Backup and compliance software and hardware need reach all the way into the application and workstation infrastructure to be able to perform their tasks, which typically crosses IT boundaries in enterprises as well as introduces complexity due to the lack of consolidation for these tasks.
In a SAN, the separation of the application servers and workstations from their storage medium is done at the lowest level possible in the communication stack, namely at the block IO level. Here, the raw storage commands to store and retrieve atoms of the storage (such as disk blocks) are extended from local bus access to a Fibre Channel or IP network based access (such as with iSCSI). Furthermore, SAN technologies offer a degree of virtualization such that the actual physical location and parameters of the disk are abstracted (virtualized) from the actual file system logic which runs on the application servers and workstations. However, the actual file system logic still does reside on the application servers and workstations and the file system is thus managed by them.
SAN allows storage administrators to consolidate storage and manage the data centrally, administering such tasks such as compliance, security, backup and capacity extension in one centralized location. However, the consolidation typically can extend as granular as a volume. Each volume is then managed by the storage client directly. While volumes can be virtualized, different volumes remain independent and somewhat restrict the flexibility for adds, moves and changes by the storage administrator without involving application server and workstation IT architects. The most common reason for using a SAN is where the application required direct control over the file system for reasons such as manageability and performance.

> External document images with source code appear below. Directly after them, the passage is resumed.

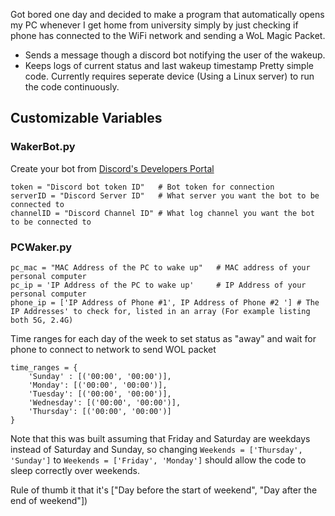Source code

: Got bored one day and decided to make a program that automatically opens my PC whenever I get home from university simply by just checking if phone has connected to the WiFi network and sending a WoL Magic Packet.  
- Sends a message though a discord bot notifying the user of the wakeup.  
- Keeps logs of current status and last wakeup timestamp
Pretty simple code. Currently requires seperate device (Using a Linux server) to run the code continuously.

## Customizable Variables
### WakerBot.py
Create your bot from [Discord's Developers Portal](https://discord.com/developers/applications/)
```
token = "Discord bot token ID"   # Bot token for connection
serverID = "Discord Server ID"   # What server you want the bot to be connected to
channelID = "Discord Channel ID" # What log channel you want the bot to be connected to
```
### PCWaker.py
```
pc_mac = "MAC Address of the PC to wake up"   # MAC address of your personal computer
pc_ip = 'IP Address of the PC to wake up'     # IP Address of your personal computer
phone_ip = ['IP Address of Phone #1', IP Address of Phone #2 '] # The IP Addresses' to check for, listed in an array (For example listing both 5G, 2.4G)
```

Time ranges for each day of the week to set status as "away" and wait for phone to connect to network to send WOL packet
```
time_ranges = {
    'Sunday' : [('00:00', '00:00')],
    'Monday': [('00:00', '00:00')],
    'Tuesday': [('00:00', '00:00')],
    'Wednesday': [('00:00', '00:00')],
    'Thursday': [('00:00', '00:00')]
}
```
Note that this was built assuming that Friday and Saturday are weekdays instead of Saturday and Sunday, so changing 
```Weekends = ['Thursday', 'Sunday']```
to 
```Weekends = ['Friday', 'Monday']```
should allow the code to sleep correctly over weekends.  

Rule of thumb it that it's ["Day before the start of weekend", "Day after the end of weekend"])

Typically NAS has been associated with storing unstructured content as files. Storage clients (such as workstations and application servers) typically use IP based network protocols such as CIFS and NFS to store, retrieve and modify files on a NAS. The granularity here is the file as opposed to volumes in SANs. Many applications today use NAS, and NAS is by far the fastest growing storage model. The application servers and workstations do not control the actual file system, but rather works in a brokered model where they request file operations (such as create, read, write, delete, modify and seek) to the file servers.
NAS devices, called filers by a major vendor, are typically storage arrays with direct attached storage that communicate with application servers using file-level protocols, such as CIFS or NFS. NAS heads are diskless NAS devices that translate between CIFS and NFS on the front end (to the application servers) and block level storage (such as iSCSI) to the actual storage hardware. CIFS and NFS are chainable protocols, which means that one NAS device can communicate CIFS or NFS to the application tier and use CIFS and NFS again to the actual storage network (another NAS device). As described below, such feature is a key for introducing file area networks.

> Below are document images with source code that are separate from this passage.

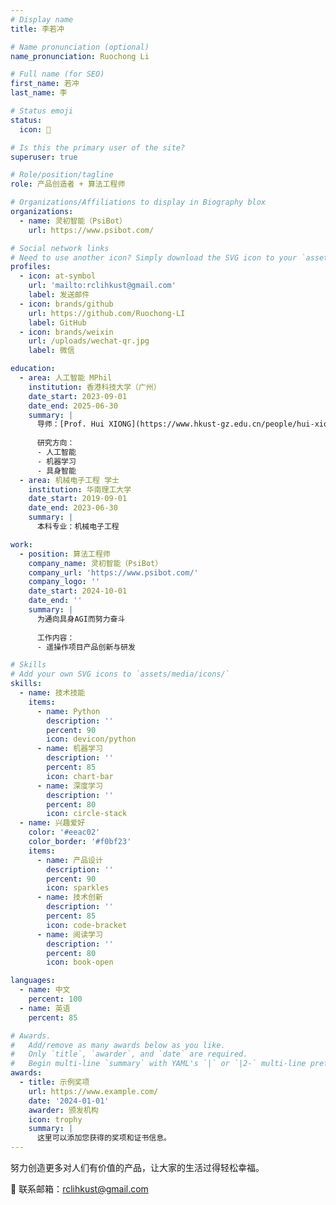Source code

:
 ```yaml
---
# Display name
title: 李若冲

# Name pronunciation (optional)
name_pronunciation: Ruochong Li

# Full name (for SEO)
first_name: 若冲
last_name: 李

# Status emoji
status:
  icon: 🚀

# Is this the primary user of the site?
superuser: true

# Role/position/tagline
role: 产品创造者 + 算法工程师

# Organizations/Affiliations to display in Biography blox
organizations:
  - name: 灵初智能（PsiBot）
    url: https://www.psibot.com/

# Social network links
# Need to use another icon? Simply download the SVG icon to your `assets/media/icons/` folder.
profiles:
  - icon: at-symbol
    url: 'mailto:rclihkust@gmail.com'
    label: 发送邮件
  - icon: brands/github
    url: https://github.com/Ruochong-LI
    label: GitHub
  - icon: brands/weixin
    url: /uploads/wechat-qr.jpg
    label: 微信

education:
  - area: 人工智能 MPhil
    institution: 香港科技大学（广州）
    date_start: 2023-09-01
    date_end: 2025-06-30
    summary: |
      导师：[Prof. Hui XIONG](https://www.hkust-gz.edu.cn/people/hui-xiong/)
      
      研究方向：
      - 人工智能
      - 机器学习
      - 具身智能
  - area: 机械电子工程 学士
    institution: 华南理工大学
    date_start: 2019-09-01
    date_end: 2023-06-30
    summary: |
      本科专业：机械电子工程

work:
  - position: 算法工程师
    company_name: 灵初智能（PsiBot）
    company_url: 'https://www.psibot.com/'
    company_logo: ''
    date_start: 2024-10-01
    date_end: ''
    summary: |
      为通向具身AGI而努力奋斗
      
      工作内容：
      - 遥操作项目产品创新与研发

# Skills
# Add your own SVG icons to `assets/media/icons/`
skills:
  - name: 技术技能
    items:
      - name: Python
        description: ''
        percent: 90
        icon: devicon/python
      - name: 机器学习
        description: ''
        percent: 85
        icon: chart-bar
      - name: 深度学习
        description: ''
        percent: 80
        icon: circle-stack
  - name: 兴趣爱好
    color: '#eeac02'
    color_border: '#f0bf23'
    items:
      - name: 产品设计
        description: ''
        percent: 90
        icon: sparkles
      - name: 技术创新
        description: ''
        percent: 85
        icon: code-bracket
      - name: 阅读学习
        description: ''
        percent: 80
        icon: book-open

languages:
  - name: 中文
    percent: 100
  - name: 英语
    percent: 85

# Awards.
#   Add/remove as many awards below as you like.
#   Only `title`, `awarder`, and `date` are required.
#   Begin multi-line `summary` with YAML's `|` or `|2-` multi-line prefix and indent 2 spaces below.
awards:
  - title: 示例奖项
    url: https://www.example.com/
    date: '2024-01-01'
    awarder: 颁发机构
    icon: trophy
    summary: |
      这里可以添加您获得的奖项和证书信息。
---
```


努力创造更多对人们有价值的产品，让大家的生活过得轻松幸福。

📧 联系邮箱：rclihkust@gmail.com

As with solving any complex problem, breaking the storage architecture down into sub problems and viewing the storage area in tiers proves invaluable when it comes to implementation abstraction, optimization, management, changes and scaling. In mature implementations, the storage architecture is split into different categories or tiers. Each tier differs in type of hardware used, the performance of the hardware, the scale factor of that tier (amount of storage available), the availability of the tier and policies at that tier.

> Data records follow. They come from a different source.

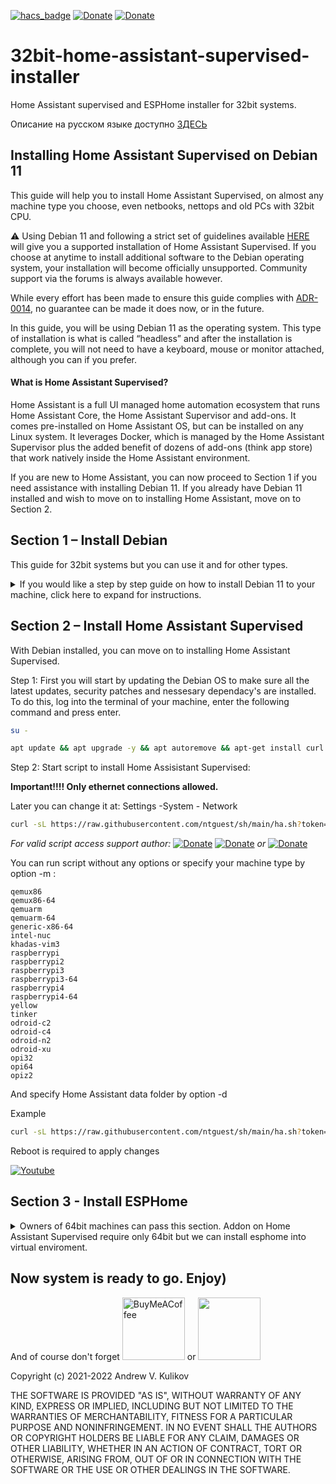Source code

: [![hacs_badge](https://img.shields.io/badge/HAss-Installer-blue.svg)](https://www.home-assistant.io/)
[![Donate](https://img.shields.io/badge/donate-Pizza-yellow.svg)](https://www.buymeacoffee.com/ntguest)
[![Donate](https://img.shields.io/badge/donate-Yandex-blueviolet.svg)](https://yoomoney.ru/to/410011383527168)

# 32bit-home-assistant-supervised-installer
Home Assistant supervised and ESPHome installer for 32bit systems.

Описание на русском языке доступно [ЗДЕСЬ](https://github.com/ntguest/32bit-home-assistant-supervised-installer/blob/main/README-RUSSIAN.md)

## Installing Home Assistant Supervised on Debian 11

This guide will help you to install Home Assistant Supervised, on almost any machine type you choose, even netbooks, nettops and old PCs with 32bit CPU. 

:warning: Using Debian 11 and following a strict set of guidelines available [HERE](https://github.com/home-assistant/architecture/blob/master/adr/0014-home-assistant-supervised.md) will give you a supported installation of Home Assistant Supervised. If you choose at anytime to install additional software to the Debian operating system, your installation will become officially unsupported. Community support via the forums is always available however.

While every effort has been made to ensure this guide complies with [ADR-0014](https://github.com/home-assistant/architecture/blob/master/adr/0014-home-assistant-supervised.md), no guarantee can be made it does now, or in the future.

In this guide, you will be using Debian 11 as the operating system. This type of installation is what is called “headless” and after the installation is complete, you will not need to have a keyboard, mouse or monitor attached, although you can if you prefer.

#### What is Home Assistant Supervised? ####

Home Assistant is a full UI managed home automation ecosystem that runs Home Assistant Core, the Home Assistant Supervisor and add-ons. It comes pre-installed on Home Assistant OS, but can be installed on any Linux system. It leverages Docker, which is managed by the Home Assistant Supervisor plus the added benefit of dozens of add-ons (think app store) that work natively inside the Home Assistant environment.

If you are new to Home Assistant, you can now proceed to Section 1 if you need assistance with installing Debian 11. If you already have Debian 11 installed and wish to move on to installing Home Assistant, move on to Section 2.





## Section 1 – Install Debian

This guide for 32bit systems but you can use it and for other types.

<details>
  <summary> If you would like a step by step guide on how to install Debian 11 to your machine, click here to expand for instructions. </summary>


**1.1)** Start by downloading `mini.iso` from [HERE](https://deb.debian.org/debian/dists/Debian11.4/main/installer-i386/current/images/netboot/mini.iso). If you would prefer the full Debain image with all drivers, download `firmware-11.4.0-i386-DVD-1.iso` [HERE](https://cdimage.debian.org/cdimage/unofficial/non-free/cd-including-firmware/current/i386/iso-dvd/firmware-11.4.0-i386-DVD-1.iso)

**1.2)** While Debian is downloading, you will need some other programs to help with the setup and installation. To burn the Debian ISO image to a USB thumb drive, you will use a program called Rufus which can be downloaded from [HERE](https://rufus.ie/). 

**1.3)** You will now create a bootable USB drive using Rufus and the Debian image you have downloaded. Insert a blank USB drive of at least 8gb into your PC, open Rufus and choose your USB from the drop-down menu. Now select the Debian ISO image you downloaded, and click Start. If you get any prompts, select OK or Yes to continue. When this has completed, you can move on.

**1.4)** Insert the USB you have just made into the new machine, connect a monitor, Ethernet cable, keyboard and mouse, and power on the machine. You will need to select the USB drive as the boot device, to do this, you will need to press something like F12 or DEL on your keyboard immediately when the machine is powered on.

**1.5)**	The first screen you should be able to select from is **Main Menu**, on this screen, select **Graphical Debian Installer**

**1.6)**	Next will be **Language**. Choose your language and click continue.

**1.7)**	Next will be **Select your location**. Choose your country and click continue.

**1.8)**	Next will be **Configure the keyboard**. Select your keyboard type and click continue. The installer will now perform some automated tasks which will take 1-2 minutes.

**1.9)**	Next will be **Configure the network**. Here you can name your machine, the default name will be `debian`. Choose a name and click continue. You can skip the next page by clicking continue as you do not need to set a domain name. 

**1.10)**	Next will be **Set up users and passwords**. You will be asked to create a password for the root user. Make a note of the password you choose here, and click continue.

**1.11)**	Next will be **Set up users and passwords** again. Enter a username, click continue and on the next screen, enter a password for this user account. Make note of both of these, you will need them later.

**1.12)**	Next will be **Configure the clock**. Select the correct time zone and click continue.

**1.13)**	Next will be **Partition Disks**. Select **Guided - use entire disk** and then click continue. On the next screen make sure the correct disk is selected and click continue. On the next screen select **All files in one partition** and click continue. On the next screen, make sure **Finish partitioning and write changes to disk** is selected, and click continue. On the next screen, select **Yes** and then click continue. The installer will now perform some automated tasks. This will take 1-2 mins.

**1.14)**	Next will be **Configure the package manager**. Select **Yes** and click continue. Select your Country and click continue. You can leave the default selection **deb.debian.org** selected, or select another mirror of your choosing, and click continue. Leave the next page blank and click continue. The installer will now perform some automated tasks. This will take a few minutes.

**1.15)**	Next will be **Install the GRUB bootloader**. Select **Yes** and click continue. Now select the drive you are installing Debian on, and click continue. The installer will now perform some automated tasks. This will take 1-2 mins and then installation will be complete.
  
</details>

## Section 2 – Install Home Assistant Supervised

With Debian installed, you can move on to installing Home Assistant Supervised.

Step 1: First you will start by updating the Debian OS to make sure all the latest updates, security patches and nessesary dependacy's are installed. To do this, log into the terminal of your machine, enter the following command and press enter.
```bash
su -
```
```bash
apt update && apt upgrade -y && apt autoremove && apt-get install curl -y
```

Step 2: Start script to install Home Assisistant Supervised:

**Important!!!! Only ethernet connections allowed.**

Later you can change it at: Settings -System - Network


```bash
curl -sL https://raw.githubusercontent.com/ntguest/sh/main/ha.sh?token=GHSAT0AAAAAABHUMN3R2LMDHNX3TDJLLPHIYXFVVBA | bash
```
*For valid script access support author:*   [![Donate](https://img.shields.io/badge/donate-Pizza-yellow.svg)](https://www.buymeacoffee.com/ntguest) [![Donate](https://img.shields.io/badge/donate-Yandex-blueviolet.svg)](https://sobe.ru/na/E2O2B0J57276) *or* [![Donate](https://img.shields.io/badge/Ask-Telegram-blue.svg)](https://t.me/avkulikoff)


You can run script without any options or specify your machine type by option -m :
```
qemux86
qemux86-64
qemuarm
qemuarm-64
generic-x86-64
intel-nuc
khadas-vim3
raspberrypi
raspberrypi2
raspberrypi3
raspberrypi3-64
raspberrypi4
raspberrypi4-64
yellow
tinker
odroid-c2
odroid-c4
odroid-n2
odroid-xu
opi32
opi64
opiz2
```  
And specify Home Assistant data folder by option -d

Example 
```bash
curl -sL https://raw.githubusercontent.com/ntguest/sh/main/ha.sh?token=GHSAT0AAAAAABHUMN3R2LMDHNX3TDJLLPHIYXFVVBA | bash -s -- -m opiz2 -d /home/user
```

Reboot is required to apply changes

[![Youtube](https://img.youtube.com/vi/TMbYrZFUw4w/0.jpg)](https://youtu.be/DqlCx-hnWkE)

## Section 3 - Install ESPHome

<details>
  <summary> Owners of 64bit machines can pass this section. Addon on Home Assistant Supervised require only 64bit but we can install esphome into virtual enviroment.</summary>


  Step 1: Install the following dependacy's with this command:

  ```bash  
export PATH=$PATH:/usr/sbin
apt-get install sudo python3-dev python3-venv python3-pip libffi-dev libssl-dev -y
  ```

  Step 2: Add user, folder and rights:
  
  ```bash  
useradd -rm esp -G dialout
cd /srv
mkdir esp
chown esp:esp esp
  ```

  Step 3: Install ESPHome 
  ```bash 
sudo -u esp -H -s
cd /srv/esp
python3 -m venv .
source bin/activate
  ```
  ```bash
python3 -m pip install wheel
export CRYPTOGRAPHY_DONT_BUILD_RUST=1
pip install cryptography==3.1.1
pip3 install esphome
exit
  ```

  Step 4: Add working folder and rights

  ```bash 
cd /usr/share/hassio/homeassistant
mkdir esphome
chown esp:esp esphome
  ```
  
  Step 5: Install service
  
  Start nano editor
  
  ```bash
nano /etc/systemd/system/esphome.service
  ```
  
  Next block copy and paste into editor
  
  ```
[Unit]
Description=Esphome
After=network.target
[Service]
Environment=PATH=/srv/esp/bin:/usr/sbin:/usr/bin:/sbin:/bin
Type=simple
User=root
WorkingDirectory=/usr/share/hassio/homeassistant/esphome
ExecStart=/srv/esp/bin/esphome config/ dashboard
Restart=always
[Install]
WantedBy=multi-user.target
  ```
  
  To finish press
  
  ```
  CTRL+O, Enter and CTRL+X
  ```
  
  Enable service
  ```bash
systemctl --system daemon-reload
systemctl enable esphome.service
  ```
  ESPHome panel you can add as Lovelace iframe panel with servers IP and port 6052
  
## Later you can update esphome with this commands:

  ```bash
su -
  ```
  ```bash
sudo -u esp -H -s
cd /srv/esp
source bin/activate
pip3 install -U esphome
exit
systemctl restart esphome.service
  ```
</details>


## Now system is ready to go. Enjoy)

  
And of course don't forget [<img src="https://www.buymeacoffee.com/assets/img/guidelines/download-assets-2.svg" alt="BuyMeACoffee" width="100">](https://www.buymeacoffee.com/ntguest)    or    [<img src="https://hsto.org/getpro/geektimes/post_images/7a9/b88/258/7a9b882584c6ea6ed1f48e96be00a187.png" width="100">](https://yoomoney.ru/to/410011383527168)




Copyright (c) 2021-2022 Andrew V. Kulikov

THE SOFTWARE IS PROVIDED "AS IS", WITHOUT WARRANTY OF ANY KIND, EXPRESS OR IMPLIED, INCLUDING BUT NOT LIMITED TO THE WARRANTIES OF MERCHANTABILITY, FITNESS FOR A PARTICULAR PURPOSE AND NONINFRINGEMENT. IN NO EVENT SHALL THE AUTHORS OR COPYRIGHT HOLDERS BE LIABLE FOR ANY CLAIM, DAMAGES OR OTHER LIABILITY, WHETHER IN AN ACTION OF CONTRACT, TORT OR OTHERWISE, ARISING FROM, OUT OF OR IN CONNECTION WITH THE SOFTWARE OR THE USE OR OTHER DEALINGS IN THE SOFTWARE.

A very common model is to have a primary tier with expensive, high performance and limited storage. Secondary tiers typically comprise less expensive storage media and disks and can either host data migrated (or staged) by ILM software from the primary tier or can host data directly saved on the secondary tier by the application servers and workstations if those storage clients did not warrant primary tier access. Both tiers are typically serviced by a backup tier where data is copied into long term and off site storage.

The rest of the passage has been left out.